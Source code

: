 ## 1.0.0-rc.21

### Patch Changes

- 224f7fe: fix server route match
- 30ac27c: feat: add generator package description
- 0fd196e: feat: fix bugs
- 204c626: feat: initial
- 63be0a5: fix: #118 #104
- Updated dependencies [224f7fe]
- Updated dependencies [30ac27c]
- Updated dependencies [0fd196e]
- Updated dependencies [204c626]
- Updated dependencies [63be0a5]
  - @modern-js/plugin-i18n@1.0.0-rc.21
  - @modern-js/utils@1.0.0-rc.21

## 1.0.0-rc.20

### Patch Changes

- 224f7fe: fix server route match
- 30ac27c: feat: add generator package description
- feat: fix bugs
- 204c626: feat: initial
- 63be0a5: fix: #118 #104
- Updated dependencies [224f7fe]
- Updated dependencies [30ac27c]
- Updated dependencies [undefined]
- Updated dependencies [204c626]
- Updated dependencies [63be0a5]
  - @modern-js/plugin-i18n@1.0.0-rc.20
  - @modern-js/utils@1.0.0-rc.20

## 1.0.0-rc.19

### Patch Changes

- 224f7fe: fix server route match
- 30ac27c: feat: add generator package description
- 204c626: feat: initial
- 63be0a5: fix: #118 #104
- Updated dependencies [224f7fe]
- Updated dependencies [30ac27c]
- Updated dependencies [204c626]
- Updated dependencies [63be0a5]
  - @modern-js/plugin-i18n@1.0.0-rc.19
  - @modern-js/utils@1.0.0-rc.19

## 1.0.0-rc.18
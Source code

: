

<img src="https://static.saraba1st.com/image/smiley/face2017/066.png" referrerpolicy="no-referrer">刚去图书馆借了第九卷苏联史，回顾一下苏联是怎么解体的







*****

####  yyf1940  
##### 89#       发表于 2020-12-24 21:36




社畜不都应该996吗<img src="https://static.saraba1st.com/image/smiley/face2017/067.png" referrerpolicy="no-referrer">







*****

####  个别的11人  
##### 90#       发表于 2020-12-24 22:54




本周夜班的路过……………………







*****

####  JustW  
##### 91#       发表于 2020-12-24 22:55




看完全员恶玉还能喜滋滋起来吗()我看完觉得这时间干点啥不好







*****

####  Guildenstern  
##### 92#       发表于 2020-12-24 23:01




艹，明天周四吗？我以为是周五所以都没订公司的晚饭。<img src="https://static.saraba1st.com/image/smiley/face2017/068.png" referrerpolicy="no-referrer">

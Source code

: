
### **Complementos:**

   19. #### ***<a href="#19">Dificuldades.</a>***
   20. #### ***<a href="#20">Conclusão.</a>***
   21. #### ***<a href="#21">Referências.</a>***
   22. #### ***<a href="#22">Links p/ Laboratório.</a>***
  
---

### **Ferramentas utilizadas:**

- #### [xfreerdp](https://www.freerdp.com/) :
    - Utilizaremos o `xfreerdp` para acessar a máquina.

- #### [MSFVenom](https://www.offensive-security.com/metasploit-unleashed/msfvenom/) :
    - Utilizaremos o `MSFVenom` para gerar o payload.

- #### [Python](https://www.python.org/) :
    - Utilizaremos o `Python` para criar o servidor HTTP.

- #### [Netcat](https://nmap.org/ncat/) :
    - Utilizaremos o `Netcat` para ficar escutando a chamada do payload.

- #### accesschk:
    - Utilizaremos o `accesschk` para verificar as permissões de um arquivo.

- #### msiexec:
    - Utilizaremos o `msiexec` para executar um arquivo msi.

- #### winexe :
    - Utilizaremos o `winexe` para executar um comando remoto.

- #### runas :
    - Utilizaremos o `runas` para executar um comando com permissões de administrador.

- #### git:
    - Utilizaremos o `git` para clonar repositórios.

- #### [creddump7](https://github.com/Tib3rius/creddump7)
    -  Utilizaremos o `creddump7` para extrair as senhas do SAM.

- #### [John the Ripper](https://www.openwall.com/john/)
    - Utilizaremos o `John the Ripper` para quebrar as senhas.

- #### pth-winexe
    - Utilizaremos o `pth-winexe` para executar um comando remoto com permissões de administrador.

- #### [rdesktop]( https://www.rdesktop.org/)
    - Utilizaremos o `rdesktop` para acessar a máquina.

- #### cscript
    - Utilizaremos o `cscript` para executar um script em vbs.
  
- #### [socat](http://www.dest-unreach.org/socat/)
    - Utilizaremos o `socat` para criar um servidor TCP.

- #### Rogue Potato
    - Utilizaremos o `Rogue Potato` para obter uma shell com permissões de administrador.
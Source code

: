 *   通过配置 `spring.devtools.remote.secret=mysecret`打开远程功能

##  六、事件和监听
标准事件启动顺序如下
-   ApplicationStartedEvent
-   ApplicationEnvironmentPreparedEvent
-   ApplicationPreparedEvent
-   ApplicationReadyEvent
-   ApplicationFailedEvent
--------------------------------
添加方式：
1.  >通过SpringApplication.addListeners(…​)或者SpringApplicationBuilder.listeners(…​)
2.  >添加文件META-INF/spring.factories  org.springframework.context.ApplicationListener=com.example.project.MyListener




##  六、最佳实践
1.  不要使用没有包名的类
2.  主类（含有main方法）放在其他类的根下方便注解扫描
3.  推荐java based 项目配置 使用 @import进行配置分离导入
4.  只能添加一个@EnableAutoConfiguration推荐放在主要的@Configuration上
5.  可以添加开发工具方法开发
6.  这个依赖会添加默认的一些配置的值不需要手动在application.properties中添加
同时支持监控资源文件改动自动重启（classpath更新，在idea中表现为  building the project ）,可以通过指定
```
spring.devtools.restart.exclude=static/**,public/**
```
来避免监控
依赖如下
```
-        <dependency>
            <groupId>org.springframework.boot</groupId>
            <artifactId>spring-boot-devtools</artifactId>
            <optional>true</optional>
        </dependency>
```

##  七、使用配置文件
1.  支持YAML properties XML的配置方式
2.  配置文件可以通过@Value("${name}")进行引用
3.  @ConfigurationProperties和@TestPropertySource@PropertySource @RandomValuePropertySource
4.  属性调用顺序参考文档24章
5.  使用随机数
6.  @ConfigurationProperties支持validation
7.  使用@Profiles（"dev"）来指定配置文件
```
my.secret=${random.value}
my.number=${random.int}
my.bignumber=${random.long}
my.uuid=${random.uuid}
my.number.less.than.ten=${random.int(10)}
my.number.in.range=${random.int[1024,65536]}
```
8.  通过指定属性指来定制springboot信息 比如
+++++
## Problem to work on
Give back the data above exactly as it appears.

## Solved exercise
Source code

: ## 1.0.0-rc.21

### Patch Changes

- 224f7fe: fix server route match
- 30ac27c: feat: add generator package description
- 0fd196e: feat: fix bugs
- 204c626: feat: initial
- 63be0a5: fix: #118 #104
- Updated dependencies [224f7fe]
- Updated dependencies [30ac27c]
- Updated dependencies [0fd196e]
- Updated dependencies [204c626]
- Updated dependencies [63be0a5]
  - @modern-js/plugin-i18n@1.0.0-rc.21
  - @modern-js/utils@1.0.0-rc.21

## 1.0.0-rc.20

### Patch Changes

- 224f7fe: fix server route match
- 30ac27c: feat: add generator package description
- feat: fix bugs
- 204c626: feat: initial
- 63be0a5: fix: #118 #104
- Updated dependencies [224f7fe]
- Updated dependencies [30ac27c]
- Updated dependencies [undefined]
- Updated dependencies [204c626]
- Updated dependencies [63be0a5]
  - @modern-js/plugin-i18n@1.0.0-rc.20
  - @modern-js/utils@1.0.0-rc.20

## 1.0.0-rc.19

### Patch Changes

- 224f7fe: fix server route match
- 30ac27c: feat: add generator package description
- 204c626: feat: initial
- 63be0a5: fix: #118 #104
- Updated dependencies [224f7fe]
- Updated dependencies [30ac27c]
- Updated dependencies [204c626]
- Updated dependencies [63be0a5]
  - @modern-js/plugin-i18n@1.0.0-rc.19
  - @modern-js/utils@1.0.0-rc.19

## 1.0.0-rc.18
Source code

:

<img src="https://static.saraba1st.com/image/smiley/face2017/066.png" referrerpolicy="no-referrer">刚去图书馆借了第九卷苏联史，回顾一下苏联是怎么解体的







*****

####  yyf1940  
##### 89#       发表于 2020-12-24 21:36




社畜不都应该996吗<img src="https://static.saraba1st.com/image/smiley/face2017/067.png" referrerpolicy="no-referrer">







*****

####  个别的11人  
##### 90#       发表于 2020-12-24 22:54




本周夜班的路过……………………







*****

####  JustW  
##### 91#       发表于 2020-12-24 22:55




看完全员恶玉还能喜滋滋起来吗()我看完觉得这时间干点啥不好







*****

####  Guildenstern  
##### 92#       发表于 2020-12-24 23:01




艹，明天周四吗？我以为是周五所以都没订公司的晚饭。<img src="https://static.saraba1st.com/image/smiley/face2017/068.png" referrerpolicy="no-referrer">

Source code

:
### **Complementos:**

   19. #### ***<a href="#19">Dificuldades.</a>***
   20. #### ***<a href="#20">Conclusão.</a>***
   21. #### ***<a href="#21">Referências.</a>***
   22. #### ***<a href="#22">Links p/ Laboratório.</a>***
  
---

### **Ferramentas utilizadas:**

- #### [xfreerdp](https://www.freerdp.com/) :
    - Utilizaremos o `xfreerdp` para acessar a máquina.

- #### [MSFVenom](https://www.offensive-security.com/metasploit-unleashed/msfvenom/) :
    - Utilizaremos o `MSFVenom` para gerar o payload.

- #### [Python](https://www.python.org/) :
    - Utilizaremos o `Python` para criar o servidor HTTP.

- #### [Netcat](https://nmap.org/ncat/) :
    - Utilizaremos o `Netcat` para ficar escutando a chamada do payload.

- #### accesschk:
    - Utilizaremos o `accesschk` para verificar as permissões de um arquivo.

- #### msiexec:
    - Utilizaremos o `msiexec` para executar um arquivo msi.

- #### winexe :
    - Utilizaremos o `winexe` para executar um comando remoto.

- #### runas :
    - Utilizaremos o `runas` para executar um comando com permissões de administrador.

- #### git:
    - Utilizaremos o `git` para clonar repositórios.

- #### [creddump7](https://github.com/Tib3rius/creddump7)
    -  Utilizaremos o `creddump7` para extrair as senhas do SAM.

- #### [John the Ripper](https://www.openwall.com/john/)
    - Utilizaremos o `John the Ripper` para quebrar as senhas.

- #### pth-winexe
    - Utilizaremos o `pth-winexe` para executar um comando remoto com permissões de administrador.

- #### [rdesktop]( https://www.rdesktop.org/)
    - Utilizaremos o `rdesktop` para acessar a máquina.

- #### cscript
    - Utilizaremos o `cscript` para executar um script em vbs.
  
- #### [socat](http://www.dest-unreach.org/socat/)
    - Utilizaremos o `socat` para criar um servidor TCP.

- #### Rogue Potato
    - Utilizaremos o `Rogue Potato` para obter uma shell com permissões de administrador.
Source code

: *   通过配置 `spring.devtools.remote.secret=mysecret`打开远程功能

##  六、事件和监听
标准事件启动顺序如下
-   ApplicationStartedEvent
-   ApplicationEnvironmentPreparedEvent
-   ApplicationPreparedEvent
-   ApplicationReadyEvent
-   ApplicationFailedEvent
--------------------------------
添加方式：
1.  >通过SpringApplication.addListeners(…​)或者SpringApplicationBuilder.listeners(…​)
2.  >添加文件META-INF/spring.factories  org.springframework.context.ApplicationListener=com.example.project.MyListener




##  六、最佳实践
1.  不要使用没有包名的类
2.  主类（含有main方法）放在其他类的根下方便注解扫描
3.  推荐java based 项目配置 使用 @import进行配置分离导入
4.  只能添加一个@EnableAutoConfiguration推荐放在主要的@Configuration上
5.  可以添加开发工具方法开发
6.  这个依赖会添加默认的一些配置的值不需要手动在application.properties中添加
同时支持监控资源文件改动自动重启（classpath更新，在idea中表现为  building the project ）,可以通过指定
```
spring.devtools.restart.exclude=static/**,public/**
```
来避免监控
依赖如下
```
-        <dependency>
            <groupId>org.springframework.boot</groupId>
            <artifactId>spring-boot-devtools</artifactId>
            <optional>true</optional>
        </dependency>
```

##  七、使用配置文件
1.  支持YAML properties XML的配置方式
2.  配置文件可以通过@Value("${name}")进行引用
3.  @ConfigurationProperties和@TestPropertySource@PropertySource @RandomValuePropertySource
4.  属性调用顺序参考文档24章
5.  使用随机数
6.  @ConfigurationProperties支持validation
7.  使用@Profiles（"dev"）来指定配置文件
```
my.secret=${random.value}
my.number=${random.int}
my.bignumber=${random.long}
my.uuid=${random.uuid}
my.number.less.than.ten=${random.int(10)}
my.number.in.range=${random.int[1024,65536]}
```
8.  通过指定属性指来定制springboot信息 比如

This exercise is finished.